++++ MATERIAL SHOWN ++++

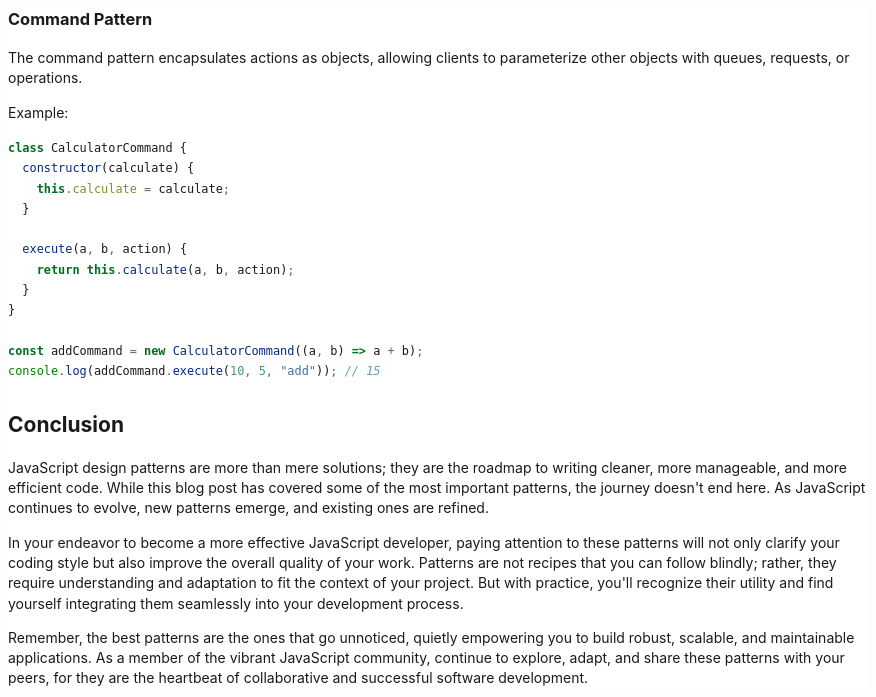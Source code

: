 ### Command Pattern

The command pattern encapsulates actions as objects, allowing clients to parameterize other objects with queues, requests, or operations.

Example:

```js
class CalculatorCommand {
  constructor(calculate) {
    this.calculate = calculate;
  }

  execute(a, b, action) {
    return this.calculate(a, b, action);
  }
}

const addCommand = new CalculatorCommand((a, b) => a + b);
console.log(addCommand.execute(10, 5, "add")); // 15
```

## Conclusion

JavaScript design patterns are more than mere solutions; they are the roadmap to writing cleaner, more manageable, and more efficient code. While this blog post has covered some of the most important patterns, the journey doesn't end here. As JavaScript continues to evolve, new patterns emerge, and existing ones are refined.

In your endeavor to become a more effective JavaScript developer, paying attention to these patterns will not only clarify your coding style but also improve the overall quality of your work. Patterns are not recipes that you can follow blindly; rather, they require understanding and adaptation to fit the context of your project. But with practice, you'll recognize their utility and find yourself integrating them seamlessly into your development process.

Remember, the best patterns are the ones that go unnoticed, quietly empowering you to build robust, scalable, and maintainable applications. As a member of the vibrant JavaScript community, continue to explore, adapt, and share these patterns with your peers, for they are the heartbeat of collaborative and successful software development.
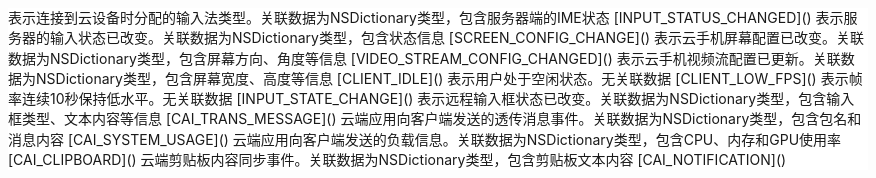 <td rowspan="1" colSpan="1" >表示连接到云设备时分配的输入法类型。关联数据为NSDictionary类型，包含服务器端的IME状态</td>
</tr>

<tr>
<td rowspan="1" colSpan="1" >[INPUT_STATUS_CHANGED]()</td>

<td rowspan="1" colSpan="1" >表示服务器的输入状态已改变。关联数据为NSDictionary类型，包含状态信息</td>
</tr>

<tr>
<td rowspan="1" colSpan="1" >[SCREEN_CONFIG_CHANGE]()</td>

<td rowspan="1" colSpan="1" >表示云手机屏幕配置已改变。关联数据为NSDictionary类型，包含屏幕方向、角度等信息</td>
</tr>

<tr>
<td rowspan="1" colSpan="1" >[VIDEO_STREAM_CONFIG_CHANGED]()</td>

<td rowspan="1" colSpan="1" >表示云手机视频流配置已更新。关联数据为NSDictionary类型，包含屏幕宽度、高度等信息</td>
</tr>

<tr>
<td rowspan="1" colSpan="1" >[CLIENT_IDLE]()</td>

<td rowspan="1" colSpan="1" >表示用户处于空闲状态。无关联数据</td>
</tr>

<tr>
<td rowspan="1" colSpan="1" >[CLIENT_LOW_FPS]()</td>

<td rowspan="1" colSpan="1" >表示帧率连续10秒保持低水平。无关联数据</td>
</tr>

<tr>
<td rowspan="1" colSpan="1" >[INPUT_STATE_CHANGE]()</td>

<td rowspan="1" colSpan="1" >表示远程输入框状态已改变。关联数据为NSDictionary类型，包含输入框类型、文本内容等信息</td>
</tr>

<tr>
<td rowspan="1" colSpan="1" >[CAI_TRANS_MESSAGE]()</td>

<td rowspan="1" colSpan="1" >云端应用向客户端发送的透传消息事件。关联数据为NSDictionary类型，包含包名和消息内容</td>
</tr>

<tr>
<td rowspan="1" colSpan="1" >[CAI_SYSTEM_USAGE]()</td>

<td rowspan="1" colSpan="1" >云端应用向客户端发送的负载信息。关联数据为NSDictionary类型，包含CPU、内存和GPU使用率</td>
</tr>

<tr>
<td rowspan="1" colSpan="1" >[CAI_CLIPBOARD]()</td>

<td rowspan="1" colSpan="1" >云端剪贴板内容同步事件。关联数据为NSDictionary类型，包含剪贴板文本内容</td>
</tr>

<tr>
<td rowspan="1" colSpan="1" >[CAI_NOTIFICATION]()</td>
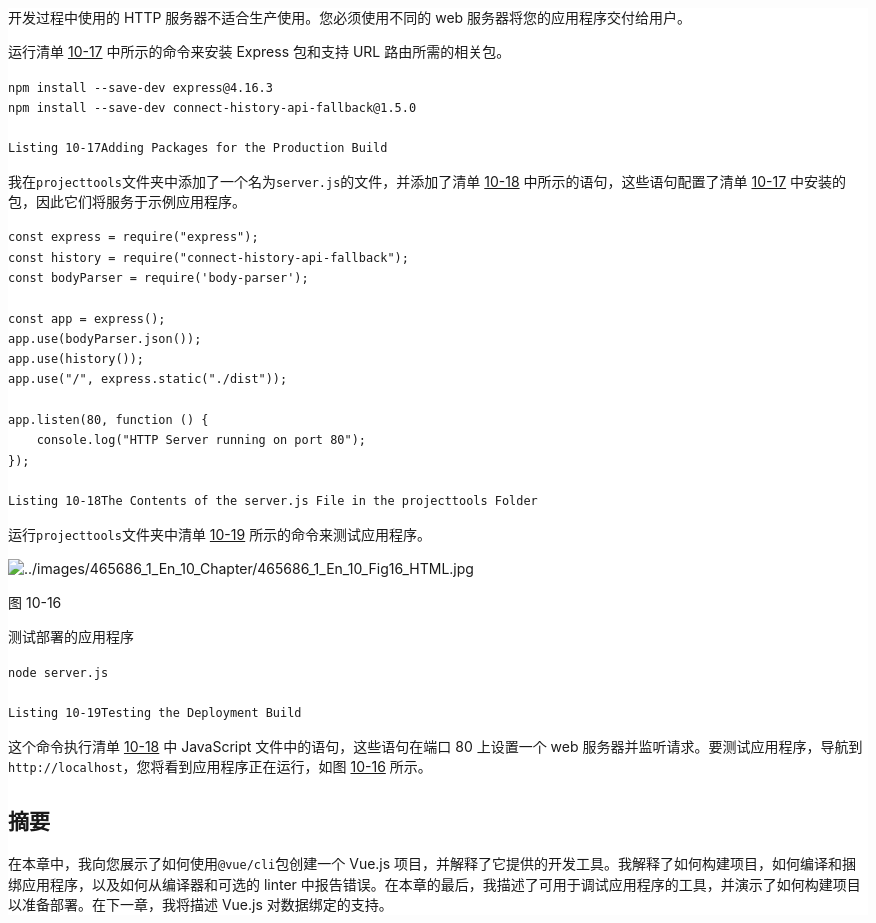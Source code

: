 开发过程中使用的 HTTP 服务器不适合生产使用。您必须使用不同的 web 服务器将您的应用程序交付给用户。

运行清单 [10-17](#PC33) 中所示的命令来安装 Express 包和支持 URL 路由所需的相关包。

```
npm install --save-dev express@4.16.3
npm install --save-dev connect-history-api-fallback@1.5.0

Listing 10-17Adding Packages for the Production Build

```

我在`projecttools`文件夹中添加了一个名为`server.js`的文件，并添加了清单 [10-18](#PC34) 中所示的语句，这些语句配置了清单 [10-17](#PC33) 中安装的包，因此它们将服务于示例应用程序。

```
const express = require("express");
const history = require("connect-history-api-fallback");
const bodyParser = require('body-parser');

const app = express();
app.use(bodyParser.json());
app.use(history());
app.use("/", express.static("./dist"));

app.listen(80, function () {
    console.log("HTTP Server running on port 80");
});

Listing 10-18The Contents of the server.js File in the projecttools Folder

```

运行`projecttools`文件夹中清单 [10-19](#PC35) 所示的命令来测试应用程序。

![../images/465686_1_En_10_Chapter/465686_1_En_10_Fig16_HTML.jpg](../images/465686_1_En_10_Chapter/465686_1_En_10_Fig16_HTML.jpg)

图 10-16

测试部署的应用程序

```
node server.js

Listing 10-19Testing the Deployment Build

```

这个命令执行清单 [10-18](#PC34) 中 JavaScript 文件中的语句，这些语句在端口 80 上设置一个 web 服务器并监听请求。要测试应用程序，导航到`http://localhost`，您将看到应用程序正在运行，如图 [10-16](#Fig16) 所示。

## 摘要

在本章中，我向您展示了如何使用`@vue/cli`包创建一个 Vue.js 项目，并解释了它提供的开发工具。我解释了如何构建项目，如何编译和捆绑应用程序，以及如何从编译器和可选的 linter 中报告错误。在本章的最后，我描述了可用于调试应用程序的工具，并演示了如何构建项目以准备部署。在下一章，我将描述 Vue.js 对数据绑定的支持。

++++

__WHAT THE EXERCISE ASKS__: With pictures excluded, the data must be transcribed in full and to the letter.

__RESPONSE__:
Source code

: ### Command Pattern

The command pattern encapsulates actions as objects, allowing clients to parameterize other objects with queues, requests, or operations.

Example:

```js
class CalculatorCommand {
  constructor(calculate) {
    this.calculate = calculate;
  }

  execute(a, b, action) {
    return this.calculate(a, b, action);
  }
}

const addCommand = new CalculatorCommand((a, b) => a + b);
console.log(addCommand.execute(10, 5, "add")); // 15
```

## Conclusion

JavaScript design patterns are more than mere solutions; they are the roadmap to writing cleaner, more manageable, and more efficient code. While this blog post has covered some of the most important patterns, the journey doesn't end here. As JavaScript continues to evolve, new patterns emerge, and existing ones are refined.

In your endeavor to become a more effective JavaScript developer, paying attention to these patterns will not only clarify your coding style but also improve the overall quality of your work. Patterns are not recipes that you can follow blindly; rather, they require understanding and adaptation to fit the context of your project. But with practice, you'll recognize their utility and find yourself integrating them seamlessly into your development process.

Remember, the best patterns are the ones that go unnoticed, quietly empowering you to build robust, scalable, and maintainable applications. As a member of the vibrant JavaScript community, continue to explore, adapt, and share these patterns with your peers, for they are the heartbeat of collaborative and successful software development.
 <td rowspan="1" colSpan="1" >表示连接到云设备时分配的输入法类型。关联数据为NSDictionary类型，包含服务器端的IME状态</td>
</tr>

<tr>
<td rowspan="1" colSpan="1" >[INPUT_STATUS_CHANGED]()</td>

<td rowspan="1" colSpan="1" >表示服务器的输入状态已改变。关联数据为NSDictionary类型，包含状态信息</td>
</tr>

<tr>
<td rowspan="1" colSpan="1" >[SCREEN_CONFIG_CHANGE]()</td>

<td rowspan="1" colSpan="1" >表示云手机屏幕配置已改变。关联数据为NSDictionary类型，包含屏幕方向、角度等信息</td>
</tr>

<tr>
<td rowspan="1" colSpan="1" >[VIDEO_STREAM_CONFIG_CHANGED]()</td>

<td rowspan="1" colSpan="1" >表示云手机视频流配置已更新。关联数据为NSDictionary类型，包含屏幕宽度、高度等信息</td>
</tr>

<tr>
<td rowspan="1" colSpan="1" >[CLIENT_IDLE]()</td>

<td rowspan="1" colSpan="1" >表示用户处于空闲状态。无关联数据</td>
</tr>

<tr>
<td rowspan="1" colSpan="1" >[CLIENT_LOW_FPS]()</td>

<td rowspan="1" colSpan="1" >表示帧率连续10秒保持低水平。无关联数据</td>
</tr>

<tr>
<td rowspan="1" colSpan="1" >[INPUT_STATE_CHANGE]()</td>

<td rowspan="1" colSpan="1" >表示远程输入框状态已改变。关联数据为NSDictionary类型，包含输入框类型、文本内容等信息</td>
</tr>

<tr>
<td rowspan="1" colSpan="1" >[CAI_TRANS_MESSAGE]()</td>

<td rowspan="1" colSpan="1" >云端应用向客户端发送的透传消息事件。关联数据为NSDictionary类型，包含包名和消息内容</td>
</tr>

<tr>
<td rowspan="1" colSpan="1" >[CAI_SYSTEM_USAGE]()</td>

<td rowspan="1" colSpan="1" >云端应用向客户端发送的负载信息。关联数据为NSDictionary类型，包含CPU、内存和GPU使用率</td>
</tr>

<tr>
<td rowspan="1" colSpan="1" >[CAI_CLIPBOARD]()</td>

<td rowspan="1" colSpan="1" >云端剪贴板内容同步事件。关联数据为NSDictionary类型，包含剪贴板文本内容</td>
</tr>

<tr>
<td rowspan="1" colSpan="1" >[CAI_NOTIFICATION]()</td>
Source code

: 开发过程中使用的 HTTP 服务器不适合生产使用。您必须使用不同的 web 服务器将您的应用程序交付给用户。

运行清单 [10-17](#PC33) 中所示的命令来安装 Express 包和支持 URL 路由所需的相关包。

```
npm install --save-dev express@4.16.3
npm install --save-dev connect-history-api-fallback@1.5.0

Listing 10-17Adding Packages for the Production Build

```

我在`projecttools`文件夹中添加了一个名为`server.js`的文件，并添加了清单 [10-18](#PC34) 中所示的语句，这些语句配置了清单 [10-17](#PC33) 中安装的包，因此它们将服务于示例应用程序。

```
const express = require("express");
const history = require("connect-history-api-fallback");
const bodyParser = require('body-parser');

const app = express();
app.use(bodyParser.json());
app.use(history());
app.use("/", express.static("./dist"));

app.listen(80, function () {
    console.log("HTTP Server running on port 80");
});

Listing 10-18The Contents of the server.js File in the projecttools Folder

```

运行`projecttools`文件夹中清单 [10-19](#PC35) 所示的命令来测试应用程序。

![../images/465686_1_En_10_Chapter/465686_1_En_10_Fig16_HTML.jpg](../images/465686_1_En_10_Chapter/465686_1_En_10_Fig16_HTML.jpg)

图 10-16

测试部署的应用程序

```
node server.js

Listing 10-19Testing the Deployment Build

```

这个命令执行清单 [10-18](#PC34) 中 JavaScript 文件中的语句，这些语句在端口 80 上设置一个 web 服务器并监听请求。要测试应用程序，导航到`http://localhost`，您将看到应用程序正在运行，如图 [10-16](#Fig16) 所示。

## 摘要

在本章中，我向您展示了如何使用`@vue/cli`包创建一个 Vue.js 项目，并解释了它提供的开发工具。我解释了如何构建项目，如何编译和捆绑应用程序，以及如何从编译器和可选的 linter 中报告错误。在本章的最后，我描述了可用于调试应用程序的工具，并演示了如何构建项目以准备部署。在下一章，我将描述 Vue.js 对数据绑定的支持。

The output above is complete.